Although birds may not be as popular as other companion animals, avian pets still make wonderful additions to many families. Pet birds can run the gamut from larger parrots to small lovebirds and finches.
Birds may be more compact pets, suitable for smaller living spaces like apartments, but they're not self-sufficient. Birds may need less daily attention than cats or dogs, but birds have specific needs to be met to keep them healthy and happy.
Captive birds that will be allowed out of their cages from time to time are susceptible to potential dangers around the house. Numerous things can be dangerous to birds. Their small stature makes birds especially vulnerable to household cleaners, even small amounts of which can result in illness. Avoid the use of aerosol sprays or other chemicals around the bird.
Other pets can also be potentially harmful to birds, who cannot defend themselves against cats, dogs and even ferrets.
Something seemingly innocent, such as a source of open water, also can be dangerous. Birds easily can drown in water bowls, buckets or open toilets. In addition, any hot surface can be threatening to active birds, as fireplaces, boiling water, hot light bulbs, radiators, and candles can cause serious burns.

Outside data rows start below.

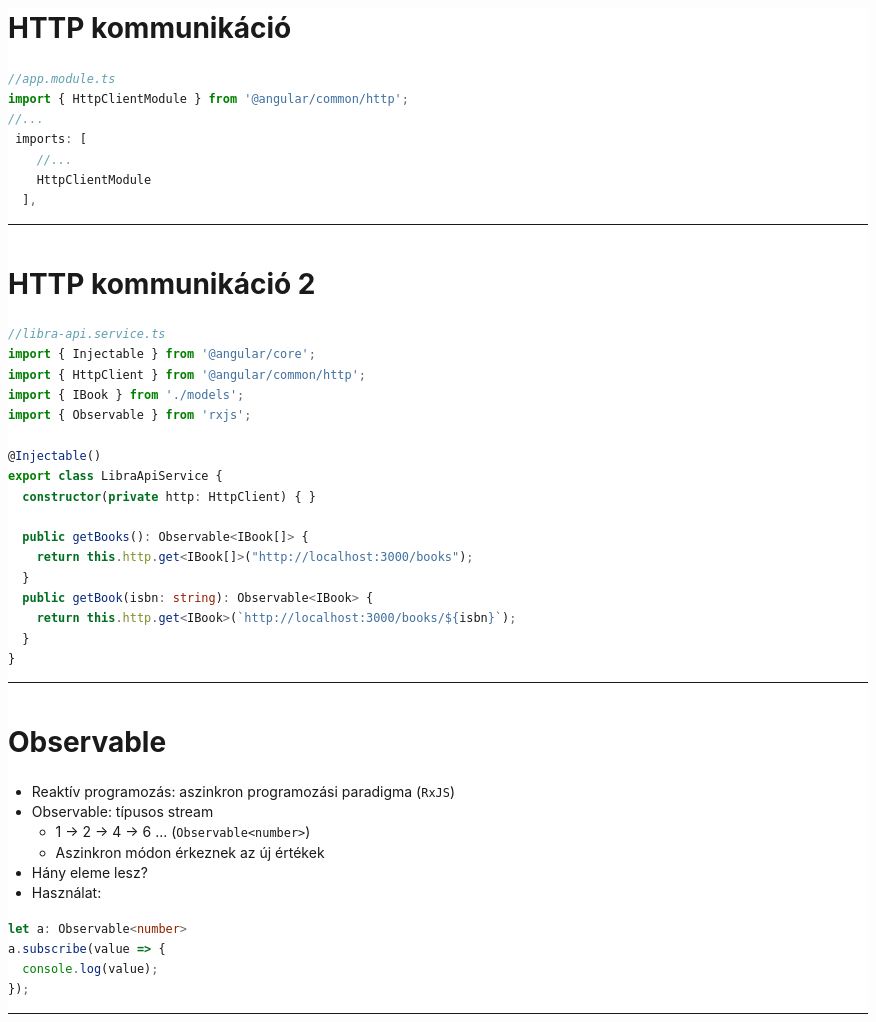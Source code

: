 
# HTTP kommunikáció
```ts
//app.module.ts
import { HttpClientModule } from '@angular/common/http';
//...
 imports: [ 
    //...
    HttpClientModule
  ],
```

---

# HTTP  kommunikáció 2

```ts
//libra-api.service.ts
import { Injectable } from '@angular/core';
import { HttpClient } from '@angular/common/http';
import { IBook } from './models';
import { Observable } from 'rxjs';

@Injectable()
export class LibraApiService {
  constructor(private http: HttpClient) { }

  public getBooks(): Observable<IBook[]> {
    return this.http.get<IBook[]>("http://localhost:3000/books");
  }
  public getBook(isbn: string): Observable<IBook> {
    return this.http.get<IBook>(`http://localhost:3000/books/${isbn}`);
  }
}
```

---
# Observable

* Reaktív programozás: aszinkron programozási paradigma (`RxJS`)
* Observable: típusos stream 
  * 1 &rarr; 2 &rarr; 4 &rarr; 6 ... (`Observable<number>`)
  * Aszinkron módon érkeznek az új értékek
* Hány eleme lesz? 
* Használat: 

```ts
let a: Observable<number>
a.subscribe(value => {
  console.log(value);
});
```

---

Birds that are allowed free run of the house should be carefully monitored, and every effort should be made to remove potential hazards from the home. Keep doors closed so that the bird cannot escape to another room where windows may be open or safety measures to protect the bird were not taken.
The cage will be the bird's primary home and the place he or she will spend the most amount of time. Provide the bird with the largest cage your home can accommodate. Pet professionals recommend stainless steel and powder-coated cages for their safety. Avoid galvanized wire cages that can be coated with zinc and make the bird sick.
Outfit the cage with natural branches or perches of varying diameter to prevent painful worn spots from forming on the bird's feet. Keep the cage as clean as possible, removing papers daily and rinsing the bottom of the cage with soap as necessary. A weekly disinfecting with a mild bleach-and-water solution can keep bacteria from taking root and prevent odor in the cage.
Beyond providing food, shelter, exercise, and water, bird owners also should consider the physical and psychological benefits of giving caged birds access to full-spectrum lighting. Wild birds are accustomed to many hours of sunlight, and indoor birds may not be privy to such conditions.
According to Everything Birds, bird owners should provide a full-spectrum of light, including UVA and UVB light, to caged birds for 15 to 40 minutes per day, up to three days a week. Exposure to UVA is important for the bird' vision, while UVB rays aid in the production of vitamin D. Too much UV exposure can be harmful, so exercise caution. Adjusting exposure to light can help birds develop healthy sleep-wake cycles that mimic their behaviors in nature. When the weather is warm, bird cages can be rolled outdoors or birds with properly clipped wings can be given outdoor exercise.
Birds easily get cold and cannot sufficiently warm themselves, so keep bird cages located in a room with a stable temperature and away from drafts. Do not locate cages close to windows or in the bathroom where temperatures can fluctuate.
When heated, nonstick pans may produce fumes that can be toxic to birds. Coffee pots and toasters also can give off fumes, especially when they are new, so keep birds away from these appliances. Birds also have a much lower tolerance to the toxins in cigarette smoke, so avoid smoking near a bird after a meal.
Pet birds are seemingly an easy pet to have, and one that requires much less work than a dog or cat. However, birds have unique needs, and they require specialized care not everyone is capable of providing.